Exercise requirements - The records appear below. Repeat them exactly.

[Collection entries]
Segment Open

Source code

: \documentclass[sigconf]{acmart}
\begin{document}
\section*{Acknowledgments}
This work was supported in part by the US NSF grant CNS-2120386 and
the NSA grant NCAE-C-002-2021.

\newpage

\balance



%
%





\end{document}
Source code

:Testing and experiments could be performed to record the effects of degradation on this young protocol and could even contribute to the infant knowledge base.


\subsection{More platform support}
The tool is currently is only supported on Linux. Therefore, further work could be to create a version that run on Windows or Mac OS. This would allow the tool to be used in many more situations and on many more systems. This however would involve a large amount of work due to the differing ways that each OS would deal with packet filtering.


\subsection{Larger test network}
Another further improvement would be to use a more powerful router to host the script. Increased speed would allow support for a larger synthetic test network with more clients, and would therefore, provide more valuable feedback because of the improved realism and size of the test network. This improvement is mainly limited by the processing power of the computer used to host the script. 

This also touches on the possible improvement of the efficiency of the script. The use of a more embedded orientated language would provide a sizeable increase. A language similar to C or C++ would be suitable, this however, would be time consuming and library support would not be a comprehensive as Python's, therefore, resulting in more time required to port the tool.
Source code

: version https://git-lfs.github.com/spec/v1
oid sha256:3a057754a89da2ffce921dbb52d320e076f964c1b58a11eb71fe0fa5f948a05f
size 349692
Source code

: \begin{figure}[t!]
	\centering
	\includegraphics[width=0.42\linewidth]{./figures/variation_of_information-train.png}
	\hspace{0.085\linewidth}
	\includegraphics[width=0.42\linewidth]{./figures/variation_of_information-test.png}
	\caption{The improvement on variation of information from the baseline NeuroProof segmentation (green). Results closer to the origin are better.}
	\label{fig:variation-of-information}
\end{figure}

Segment Closed

Answer box -
Source code

: \documentclass[sigconf]{acmart}
\begin{document}
\section*{Acknowledgments}
This work was supported in part by the US NSF grant CNS-2120386 and
the NSA grant NCAE-C-002-2021.

\newpage

\balance



%
%





\end{document}
Source code

:Testing and experiments could be performed to record the effects of degradation on this young protocol and could even contribute to the infant knowledge base.


\subsection{More platform support}
The tool is currently is only supported on Linux. Therefore, further work could be to create a version that run on Windows or Mac OS. This would allow the tool to be used in many more situations and on many more systems. This however would involve a large amount of work due to the differing ways that each OS would deal with packet filtering.


\subsection{Larger test network}
Another further improvement would be to use a more powerful router to host the script. Increased speed would allow support for a larger synthetic test network with more clients, and would therefore, provide more valuable feedback because of the improved realism and size of the test network. This improvement is mainly limited by the processing power of the computer used to host the script. 

This also touches on the possible improvement of the efficiency of the script. The use of a more embedded orientated language would provide a sizeable increase. A language similar to C or C++ would be suitable, this however, would be time consuming and library support would not be a comprehensive as Python's, therefore, resulting in more time required to port the tool.
Source code

: version https://git-lfs.github.com/spec/v1
oid sha256:3a057754a89da2ffce921dbb52d320e076f964c1b58a11eb71fe0fa5f948a05f
size 349692
Source code

: \begin{figure}[t!]
	\centering
	\includegraphics[width=0.42\linewidth]{./figures/variation_of_information-train.png}
	\hspace{0.085\linewidth}
	\includegraphics[width=0.42\linewidth]{./figures/variation_of_information-test.png}
	\caption{The improvement on variation of information from the baseline NeuroProof segmentation (green). Results closer to the origin are better.}
	\label{fig:variation-of-information}
\end{figure}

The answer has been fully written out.